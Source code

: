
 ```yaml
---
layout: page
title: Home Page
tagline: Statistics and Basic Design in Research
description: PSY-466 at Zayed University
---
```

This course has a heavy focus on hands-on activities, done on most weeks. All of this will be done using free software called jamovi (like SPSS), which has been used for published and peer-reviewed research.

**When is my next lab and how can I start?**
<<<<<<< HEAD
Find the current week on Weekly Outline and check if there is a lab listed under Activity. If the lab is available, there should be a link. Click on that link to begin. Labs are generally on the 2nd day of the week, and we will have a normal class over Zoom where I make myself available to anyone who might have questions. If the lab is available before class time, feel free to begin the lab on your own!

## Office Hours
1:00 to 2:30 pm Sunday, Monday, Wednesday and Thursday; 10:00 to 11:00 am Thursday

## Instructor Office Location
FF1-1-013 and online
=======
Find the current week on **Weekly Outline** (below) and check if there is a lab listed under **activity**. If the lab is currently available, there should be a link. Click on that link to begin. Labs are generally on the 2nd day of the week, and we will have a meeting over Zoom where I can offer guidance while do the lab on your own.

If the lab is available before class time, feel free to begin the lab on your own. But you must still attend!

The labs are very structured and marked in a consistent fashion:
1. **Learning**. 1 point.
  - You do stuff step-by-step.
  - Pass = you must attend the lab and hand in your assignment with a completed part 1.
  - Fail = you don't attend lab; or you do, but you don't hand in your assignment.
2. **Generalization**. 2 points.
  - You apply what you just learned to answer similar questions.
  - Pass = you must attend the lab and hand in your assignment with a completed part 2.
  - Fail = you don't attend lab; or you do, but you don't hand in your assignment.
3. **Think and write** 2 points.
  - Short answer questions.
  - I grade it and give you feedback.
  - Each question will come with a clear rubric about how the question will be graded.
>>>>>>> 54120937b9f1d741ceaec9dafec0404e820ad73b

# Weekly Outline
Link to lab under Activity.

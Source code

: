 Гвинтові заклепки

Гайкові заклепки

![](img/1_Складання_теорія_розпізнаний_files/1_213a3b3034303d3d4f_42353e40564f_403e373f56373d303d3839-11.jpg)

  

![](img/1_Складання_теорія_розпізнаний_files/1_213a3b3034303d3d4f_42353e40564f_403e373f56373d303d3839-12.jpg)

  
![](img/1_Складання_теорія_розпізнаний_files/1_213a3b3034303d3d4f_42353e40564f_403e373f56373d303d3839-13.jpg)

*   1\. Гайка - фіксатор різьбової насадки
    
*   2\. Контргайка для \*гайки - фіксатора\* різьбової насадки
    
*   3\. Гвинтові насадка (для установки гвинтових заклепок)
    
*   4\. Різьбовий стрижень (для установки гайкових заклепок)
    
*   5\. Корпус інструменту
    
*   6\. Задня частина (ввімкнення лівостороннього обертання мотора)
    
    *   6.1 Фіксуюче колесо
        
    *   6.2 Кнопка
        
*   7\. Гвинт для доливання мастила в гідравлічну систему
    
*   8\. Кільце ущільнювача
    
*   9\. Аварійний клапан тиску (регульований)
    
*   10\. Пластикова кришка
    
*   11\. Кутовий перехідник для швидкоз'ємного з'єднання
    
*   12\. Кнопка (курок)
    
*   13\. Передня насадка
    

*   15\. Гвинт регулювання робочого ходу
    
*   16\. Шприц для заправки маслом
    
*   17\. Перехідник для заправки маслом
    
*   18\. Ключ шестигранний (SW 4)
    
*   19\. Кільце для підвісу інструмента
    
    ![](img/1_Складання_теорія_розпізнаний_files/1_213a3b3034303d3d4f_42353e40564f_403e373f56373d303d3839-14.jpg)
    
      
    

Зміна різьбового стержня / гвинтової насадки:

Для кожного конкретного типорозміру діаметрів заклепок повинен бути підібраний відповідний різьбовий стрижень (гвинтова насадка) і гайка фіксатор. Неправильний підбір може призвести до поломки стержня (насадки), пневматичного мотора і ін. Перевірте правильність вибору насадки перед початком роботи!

* TASK DESCRIPTION: Quote exactly the first line of the entries and every line after it, stopping with the line that contains "Find the current week on Weekly".

* SOLUTION:
Source code

:
 ```yaml
---
layout: page
title: Home Page
tagline: Statistics and Basic Design in Research
description: PSY-466 at Zayed University
---
```

This course has a heavy focus on hands-on activities, done on most weeks. All of this will be done using free software called jamovi (like SPSS), which has been used for published and peer-reviewed research.

**When is my next lab and how can I start?**
<<<<<<< HEAD
Find the current week on Weekly Outline and check if there is a lab listed under Activity. If the lab is available, there should be a link. Click on that link to begin. Labs are generally on the 2nd day of the week, and we will have a normal class over Zoom where I make myself available to anyone who might have questions. If the lab is available before class time, feel free to begin the lab on your own!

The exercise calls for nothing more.